WHAT IS NEEDED: Gather each line of the records where "содержимое" appears.

EXERCISE MATERIAL:
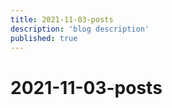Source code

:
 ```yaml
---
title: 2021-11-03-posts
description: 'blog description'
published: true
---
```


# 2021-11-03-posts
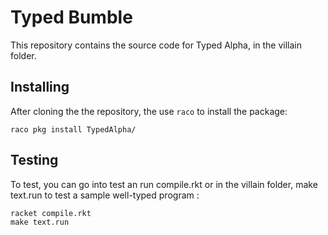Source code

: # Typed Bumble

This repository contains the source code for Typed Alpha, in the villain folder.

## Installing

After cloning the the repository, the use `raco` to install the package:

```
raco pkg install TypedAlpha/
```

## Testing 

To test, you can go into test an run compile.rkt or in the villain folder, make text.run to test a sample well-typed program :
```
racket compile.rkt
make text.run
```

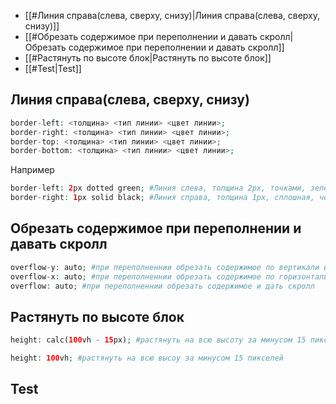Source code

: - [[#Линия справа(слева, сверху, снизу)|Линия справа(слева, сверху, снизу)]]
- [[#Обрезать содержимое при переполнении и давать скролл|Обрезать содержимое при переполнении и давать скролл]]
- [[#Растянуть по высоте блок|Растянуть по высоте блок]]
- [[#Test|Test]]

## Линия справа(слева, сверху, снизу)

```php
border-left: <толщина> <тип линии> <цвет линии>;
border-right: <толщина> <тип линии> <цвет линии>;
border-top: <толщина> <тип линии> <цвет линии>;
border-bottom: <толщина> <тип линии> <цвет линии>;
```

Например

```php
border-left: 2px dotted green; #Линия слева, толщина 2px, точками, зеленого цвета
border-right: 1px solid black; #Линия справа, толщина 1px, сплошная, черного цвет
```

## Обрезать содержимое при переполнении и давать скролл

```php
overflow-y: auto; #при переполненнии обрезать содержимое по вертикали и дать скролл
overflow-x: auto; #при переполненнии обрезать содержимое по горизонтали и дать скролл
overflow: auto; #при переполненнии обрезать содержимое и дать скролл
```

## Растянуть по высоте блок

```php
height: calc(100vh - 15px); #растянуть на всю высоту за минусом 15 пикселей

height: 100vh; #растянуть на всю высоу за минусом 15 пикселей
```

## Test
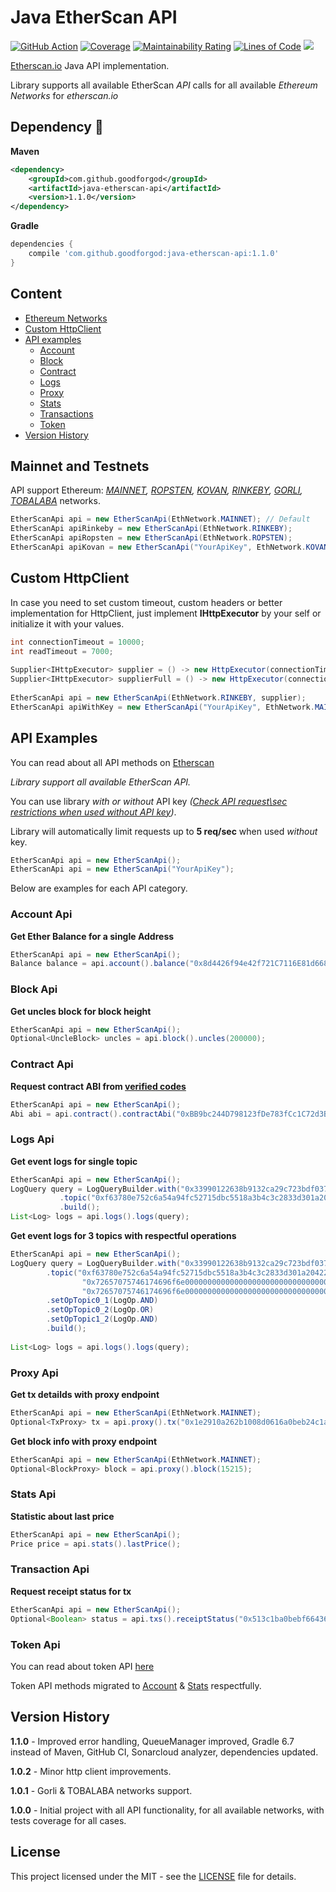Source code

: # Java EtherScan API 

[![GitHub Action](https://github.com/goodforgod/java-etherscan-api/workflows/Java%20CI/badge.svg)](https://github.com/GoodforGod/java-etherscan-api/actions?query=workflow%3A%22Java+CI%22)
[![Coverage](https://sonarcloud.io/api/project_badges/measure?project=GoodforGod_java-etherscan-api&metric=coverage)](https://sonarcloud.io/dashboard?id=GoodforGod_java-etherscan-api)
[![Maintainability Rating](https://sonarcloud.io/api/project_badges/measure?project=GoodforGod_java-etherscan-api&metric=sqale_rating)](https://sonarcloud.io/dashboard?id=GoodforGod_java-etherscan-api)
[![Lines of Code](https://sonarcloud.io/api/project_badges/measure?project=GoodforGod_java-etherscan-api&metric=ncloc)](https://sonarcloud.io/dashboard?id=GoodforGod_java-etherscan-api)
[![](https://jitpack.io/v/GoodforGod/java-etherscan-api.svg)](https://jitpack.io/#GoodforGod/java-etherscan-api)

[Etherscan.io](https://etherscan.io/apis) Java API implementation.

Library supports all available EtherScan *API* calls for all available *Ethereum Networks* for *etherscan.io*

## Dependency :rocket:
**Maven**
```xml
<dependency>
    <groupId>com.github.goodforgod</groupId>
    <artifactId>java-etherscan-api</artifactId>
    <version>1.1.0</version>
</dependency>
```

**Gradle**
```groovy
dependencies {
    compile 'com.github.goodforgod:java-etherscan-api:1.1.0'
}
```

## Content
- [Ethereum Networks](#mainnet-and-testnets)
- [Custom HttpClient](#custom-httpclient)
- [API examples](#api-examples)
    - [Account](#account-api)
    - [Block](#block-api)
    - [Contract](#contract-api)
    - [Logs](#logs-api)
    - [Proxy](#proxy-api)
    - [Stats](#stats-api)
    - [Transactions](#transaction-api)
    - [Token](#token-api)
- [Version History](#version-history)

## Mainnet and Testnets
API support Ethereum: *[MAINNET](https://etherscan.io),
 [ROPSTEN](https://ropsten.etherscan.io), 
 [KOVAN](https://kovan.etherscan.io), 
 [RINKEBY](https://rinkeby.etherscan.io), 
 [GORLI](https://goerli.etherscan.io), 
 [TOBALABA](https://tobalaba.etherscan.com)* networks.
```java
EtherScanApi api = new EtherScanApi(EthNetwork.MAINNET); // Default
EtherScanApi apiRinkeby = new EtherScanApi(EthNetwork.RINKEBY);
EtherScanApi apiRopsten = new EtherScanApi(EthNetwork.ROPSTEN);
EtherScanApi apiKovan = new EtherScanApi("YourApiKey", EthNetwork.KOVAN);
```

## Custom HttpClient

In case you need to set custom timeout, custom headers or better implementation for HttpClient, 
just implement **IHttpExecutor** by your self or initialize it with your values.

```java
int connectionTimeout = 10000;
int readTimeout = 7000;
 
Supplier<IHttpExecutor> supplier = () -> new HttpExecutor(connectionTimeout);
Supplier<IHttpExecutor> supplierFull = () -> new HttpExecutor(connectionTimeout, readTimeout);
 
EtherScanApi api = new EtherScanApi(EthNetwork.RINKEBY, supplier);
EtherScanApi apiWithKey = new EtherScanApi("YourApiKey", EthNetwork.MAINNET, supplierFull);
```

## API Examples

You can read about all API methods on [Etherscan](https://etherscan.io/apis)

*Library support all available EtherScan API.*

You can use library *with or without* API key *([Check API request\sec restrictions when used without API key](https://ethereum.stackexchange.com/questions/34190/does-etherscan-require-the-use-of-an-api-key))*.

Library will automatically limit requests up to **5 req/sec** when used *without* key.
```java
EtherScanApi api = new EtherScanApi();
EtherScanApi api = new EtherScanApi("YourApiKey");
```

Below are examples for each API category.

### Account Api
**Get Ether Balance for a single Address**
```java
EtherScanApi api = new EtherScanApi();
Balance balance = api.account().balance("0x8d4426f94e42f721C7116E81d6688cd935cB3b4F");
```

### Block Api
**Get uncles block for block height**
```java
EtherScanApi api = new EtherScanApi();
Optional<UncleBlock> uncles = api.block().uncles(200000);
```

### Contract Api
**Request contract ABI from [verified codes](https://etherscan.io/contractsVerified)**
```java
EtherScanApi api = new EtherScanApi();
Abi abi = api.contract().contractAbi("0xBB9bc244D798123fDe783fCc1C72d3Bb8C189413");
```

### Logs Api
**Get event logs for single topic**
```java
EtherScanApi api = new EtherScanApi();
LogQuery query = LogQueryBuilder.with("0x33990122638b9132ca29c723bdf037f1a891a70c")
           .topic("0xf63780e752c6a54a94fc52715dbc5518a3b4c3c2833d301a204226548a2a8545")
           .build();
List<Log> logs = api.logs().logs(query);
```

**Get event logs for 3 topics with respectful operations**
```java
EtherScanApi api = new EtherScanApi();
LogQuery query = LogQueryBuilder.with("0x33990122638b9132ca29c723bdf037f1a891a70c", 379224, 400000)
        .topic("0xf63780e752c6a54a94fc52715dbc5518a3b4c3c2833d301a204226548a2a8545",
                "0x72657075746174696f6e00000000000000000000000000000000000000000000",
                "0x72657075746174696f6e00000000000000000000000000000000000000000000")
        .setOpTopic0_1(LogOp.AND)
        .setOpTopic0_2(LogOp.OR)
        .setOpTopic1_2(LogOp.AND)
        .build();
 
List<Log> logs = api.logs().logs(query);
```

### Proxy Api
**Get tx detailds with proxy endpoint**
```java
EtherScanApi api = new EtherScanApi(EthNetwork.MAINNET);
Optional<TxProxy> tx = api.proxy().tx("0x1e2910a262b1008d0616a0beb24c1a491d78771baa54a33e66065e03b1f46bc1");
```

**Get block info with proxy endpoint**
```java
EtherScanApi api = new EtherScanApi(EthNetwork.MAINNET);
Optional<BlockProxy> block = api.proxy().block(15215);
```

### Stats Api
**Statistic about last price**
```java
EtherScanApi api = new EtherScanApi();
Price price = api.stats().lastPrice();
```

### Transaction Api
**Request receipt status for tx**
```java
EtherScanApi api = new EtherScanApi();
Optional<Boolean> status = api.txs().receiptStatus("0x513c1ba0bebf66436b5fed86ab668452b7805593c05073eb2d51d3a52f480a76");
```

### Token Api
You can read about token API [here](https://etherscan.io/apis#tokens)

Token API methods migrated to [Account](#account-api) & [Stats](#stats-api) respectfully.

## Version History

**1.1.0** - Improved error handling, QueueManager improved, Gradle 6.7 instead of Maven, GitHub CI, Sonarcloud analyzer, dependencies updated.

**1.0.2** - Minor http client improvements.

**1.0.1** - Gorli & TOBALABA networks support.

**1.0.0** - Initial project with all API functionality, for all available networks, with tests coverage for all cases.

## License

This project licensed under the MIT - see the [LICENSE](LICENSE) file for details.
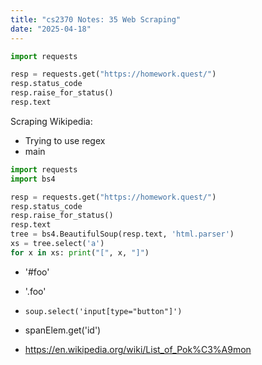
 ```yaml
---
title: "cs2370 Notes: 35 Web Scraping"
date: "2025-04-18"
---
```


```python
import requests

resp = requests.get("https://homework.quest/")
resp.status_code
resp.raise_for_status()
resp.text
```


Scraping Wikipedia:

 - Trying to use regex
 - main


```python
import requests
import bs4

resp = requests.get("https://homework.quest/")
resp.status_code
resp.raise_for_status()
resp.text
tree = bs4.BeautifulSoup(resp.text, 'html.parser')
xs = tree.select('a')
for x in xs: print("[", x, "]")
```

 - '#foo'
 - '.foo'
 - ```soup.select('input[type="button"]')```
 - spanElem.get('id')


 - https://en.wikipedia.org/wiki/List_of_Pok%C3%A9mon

OUTPUT BELOW:
- [[#Обрезать содержимое при переполнении и давать скролл|Обрезать содержимое при переполнении и давать скролл]]
## Обрезать содержимое при переполнении и давать скролл
overflow-y: auto; #при переполненнии обрезать содержимое по вертикали и дать скролл
overflow-x: auto; #при переполненнии обрезать содержимое по горизонтали и дать скролл
overflow: auto; #при переполненнии обрезать содержимое и дать скролл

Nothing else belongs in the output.